■ **DATA FOR PROCESSING**
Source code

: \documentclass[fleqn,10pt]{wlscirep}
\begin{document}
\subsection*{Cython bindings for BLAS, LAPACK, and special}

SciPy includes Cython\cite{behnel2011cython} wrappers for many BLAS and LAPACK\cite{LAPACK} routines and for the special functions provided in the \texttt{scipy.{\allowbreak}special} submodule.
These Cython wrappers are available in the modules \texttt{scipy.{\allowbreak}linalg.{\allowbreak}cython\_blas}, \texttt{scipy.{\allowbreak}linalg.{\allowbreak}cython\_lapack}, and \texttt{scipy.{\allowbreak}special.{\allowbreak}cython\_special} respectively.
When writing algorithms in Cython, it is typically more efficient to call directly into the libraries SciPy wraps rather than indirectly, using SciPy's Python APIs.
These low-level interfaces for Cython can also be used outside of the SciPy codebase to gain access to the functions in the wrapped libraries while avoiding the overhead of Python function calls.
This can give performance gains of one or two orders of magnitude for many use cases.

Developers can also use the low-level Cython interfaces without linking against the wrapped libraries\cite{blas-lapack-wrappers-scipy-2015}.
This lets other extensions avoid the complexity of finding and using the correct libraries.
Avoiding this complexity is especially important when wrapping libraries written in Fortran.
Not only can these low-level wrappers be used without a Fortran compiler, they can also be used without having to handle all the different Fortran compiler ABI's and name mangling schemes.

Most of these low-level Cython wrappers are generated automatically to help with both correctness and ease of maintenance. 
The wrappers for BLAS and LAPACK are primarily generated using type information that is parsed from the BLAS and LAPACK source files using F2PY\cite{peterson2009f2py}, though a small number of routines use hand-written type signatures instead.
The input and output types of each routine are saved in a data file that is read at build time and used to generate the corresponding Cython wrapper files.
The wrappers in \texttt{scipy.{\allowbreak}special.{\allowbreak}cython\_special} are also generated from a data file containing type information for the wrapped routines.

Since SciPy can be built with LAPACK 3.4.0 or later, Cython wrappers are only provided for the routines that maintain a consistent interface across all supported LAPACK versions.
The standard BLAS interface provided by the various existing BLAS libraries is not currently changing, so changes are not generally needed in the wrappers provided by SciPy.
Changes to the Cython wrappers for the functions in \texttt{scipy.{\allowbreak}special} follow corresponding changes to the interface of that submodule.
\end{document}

==

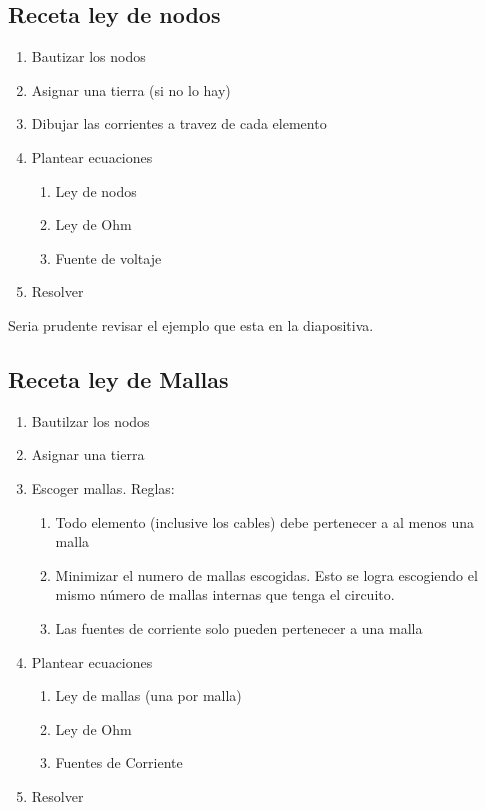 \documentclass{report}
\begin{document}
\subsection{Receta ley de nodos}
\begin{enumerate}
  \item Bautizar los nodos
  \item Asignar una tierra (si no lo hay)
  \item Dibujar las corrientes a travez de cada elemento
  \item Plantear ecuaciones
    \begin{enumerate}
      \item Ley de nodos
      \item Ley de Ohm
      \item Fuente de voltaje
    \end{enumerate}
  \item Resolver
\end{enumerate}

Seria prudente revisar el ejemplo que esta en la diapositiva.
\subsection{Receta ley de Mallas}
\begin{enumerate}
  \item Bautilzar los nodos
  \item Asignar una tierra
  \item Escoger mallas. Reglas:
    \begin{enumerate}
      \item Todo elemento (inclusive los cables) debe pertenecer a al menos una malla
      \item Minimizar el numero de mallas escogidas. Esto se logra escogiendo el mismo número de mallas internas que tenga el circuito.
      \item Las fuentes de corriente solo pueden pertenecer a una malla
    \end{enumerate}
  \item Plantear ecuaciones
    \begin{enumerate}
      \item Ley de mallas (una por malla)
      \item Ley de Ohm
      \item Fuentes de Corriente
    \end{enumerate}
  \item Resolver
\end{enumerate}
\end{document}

■ **ASSIGNED TASK**
All that belongs in your answer is the stretch of entries above from the line with "Source code" through the line with "BLAS, LAPACK, and", printed exactly.

■ **SOLUTION TO THIS PROBLEM**
Source code

: \documentclass[fleqn,10pt]{wlscirep}
\begin{document}
\subsection*{Cython bindings for BLAS, LAPACK, and special}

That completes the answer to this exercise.